The Dakota Access Pipeline, a controversial project that has drawn the ire of the Standing Rock Sioux and Native American tribes across the nation, has a powerful new opponent: former Vice President Al Gore.
The project aims to connect the shale oil being developed in the Bakken Formation in North and South Dakota to energy markets in the eastern United States. It has drawn fierce opposition from the Standing Rock Sioux, because the project is routed through lands that have historically belonged to the tribe. They are especially concerned that the project might disrupt cultural treasures like burial sites.
In response to ongoing protests by the tribe and allies who have traveled to the area, the Obama administration has temporarily halted permitting on some portions of the pipeline route and ordered the United States Army Corps of Engineers to conduct more environmental assessments.

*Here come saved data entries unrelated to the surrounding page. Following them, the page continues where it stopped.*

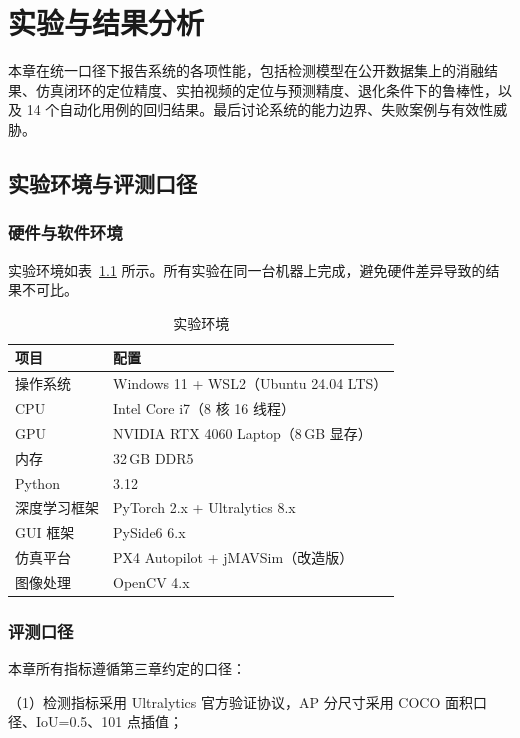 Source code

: \chapter{实验与结果分析}

本章在统一口径下报告系统的各项性能，包括检测模型在公开数据集上的消融结果、仿真闭环的定位精度、实拍视频的定位与预测精度、退化条件下的鲁棒性，以及 14 个自动化用例的回归结果。最后讨论系统的能力边界、失败案例与有效性威胁。

\section{实验环境与评测口径}

\subsection{硬件与软件环境}

实验环境如表~\ref{tab:exp_env} 所示。所有实验在同一台机器上完成，避免硬件差异导致的结果不可比。

\begin{table}[htbp]
\centering
\caption{实验环境}
\label{tab:exp_env}
\small
\begin{tabular}{ll}
\toprule
\textbf{项目} & \textbf{配置} \\
\midrule
操作系统 & Windows 11 + WSL2（Ubuntu 24.04 LTS） \\
CPU & Intel Core i7（8 核 16 线程） \\
GPU & NVIDIA RTX 4060 Laptop（8\,GB 显存） \\
内存 & 32\,GB DDR5 \\
Python & 3.12 \\
深度学习框架 & PyTorch 2.x + Ultralytics 8.x \\
GUI 框架 & PySide6 6.x \\
仿真平台 & PX4 Autopilot + jMAVSim（改造版） \\
图像处理 & OpenCV 4.x \\
\bottomrule
\end{tabular}
\end{table}

\subsection{评测口径}

本章所有指标遵循第三章约定的口径：

（1）检测指标采用 Ultralytics 官方验证协议，AP 分尺寸采用 COCO 面积口径、IoU=0.5、101 点插值；

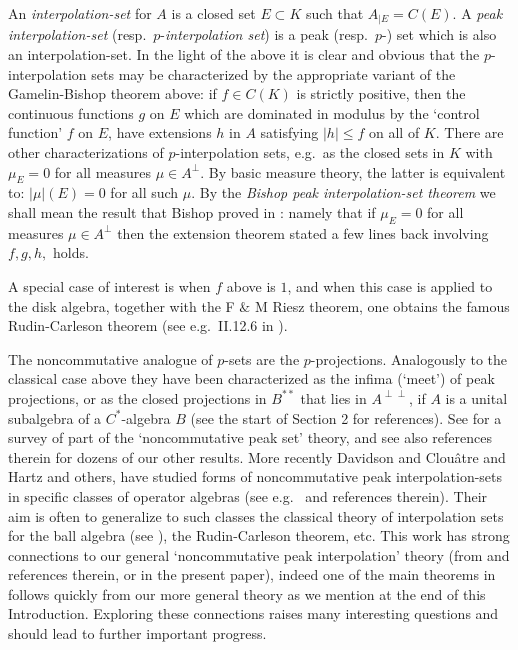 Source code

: \documentclass{amsart}
\theoremstyle{remark}
\theoremstyle{definition}
\numberwithin{equation}{section}
\begin{document}
An {\em interpolation-set} for $A$ is a closed set $E \subset K$ such that $A_{|E} = C(E)$.    A  {\em  peak interpolation-set} (resp.\ $p$-{\em interpolation set})
is a peak (resp.\ $p$-) set which is also an  interpolation-set.    In the light of the above it is clear and obvious that the $p$-interpolation sets may be characterized
by the appropriate variant of the Gamelin-Bishop theorem above: if  $f
\in C(K)$ is strictly positive, then the continuous functions  $g$ on $E$ which are dominated in modulus
by the `control function' $f$ on $E$, have extensions $h$ in $A$ satisfying $|h| \leq f$ on 
all of $K$.   There are other characterizations of $p$-interpolation sets, e.g.\ as the closed sets  in  
$K$ with $\mu_E =0$ for all measures $\mu \in A^\perp$.   By basic measure theory, 
the latter is equivalent to: $|\mu|(E) = 0$ for all such $\mu$.   
By the {\em Bishop peak interpolation-set theorem} we shall mean the result that Bishop proved in 
\cite{Bish}: namely that  if $\mu_E =0$ for all measures $\mu \in A^\perp$ then the extension theorem stated a few lines back involving $f, g,h,$ holds.


A special case of interest  is 
when $f$ above is $1$, and when this case  is applied to the 
disk algebra, together with the F $\&$ M Riesz theorem,  one obtains the famous Rudin-Carleson theorem
(see e.g.\ II.12.6 in \cite{Gam}).   

The noncommutative analogue of $p$-sets are the $p$-projections.   Analogously to the classical case above they have been characterized as 
the infima (`meet') of peak projections, or as the closed projections in $B^{**}$ that lies in $A^{\perp \perp}$, if $A$ is a unital subalgebra of a $C^*$-algebra $B$ (see the start of Section 2
for references).
See \cite{Bnpi} for a survey of part of the `noncommutative peak set'  theory, and see also references therein for dozens of our other results.  
More recently Davidson and Clou\^atre and Hartz and others, have studied forms of 
 noncommutative peak interpolation-sets in specific classes of operator algebras (see e.g.\ \cite{DH,CD,CD2,CT,CTh} and references therein).    Their aim is often to generalize to such classes the classical theory of interpolation sets 
 for the ball algebra (see \cite[Chapter 10]{Rudin}), the Rudin-Carleson theorem, etc.   This work has strong connections to our general `noncommutative peak interpolation' theory (from \cite{Bnpi} and references therein, or in the present paper), indeed one of the main theorems in \cite{DH} follows quickly from our more general theory as we mention at the end of this Introduction.
 Exploring these connections raises many interesting questions and should lead to further important progress.
 
\end{document}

Gore’s concerns stem from a mix of sympathy with the cultural concerns raised by Native Americans and a desire to prevent additional drilling for fossil fuels that the pipeline might encourage.
“The non-violent resistance to the Dakota Access Pipeline is also one of the frontline struggles that collectively mark a turning point in the decision by humanity to turn away from the destructive path we have been following and aim instead toward a clean energy future for all,” Gore wrote in a statement on his website.
According to The Hill, Gore is also worried about the potential for violence as protests intensify.
“We have witnessed inspiring and brave acts by Native Americans and their allies who are defending and trying to protect their sacred sites and the safety of their sole source of water,” Gore said.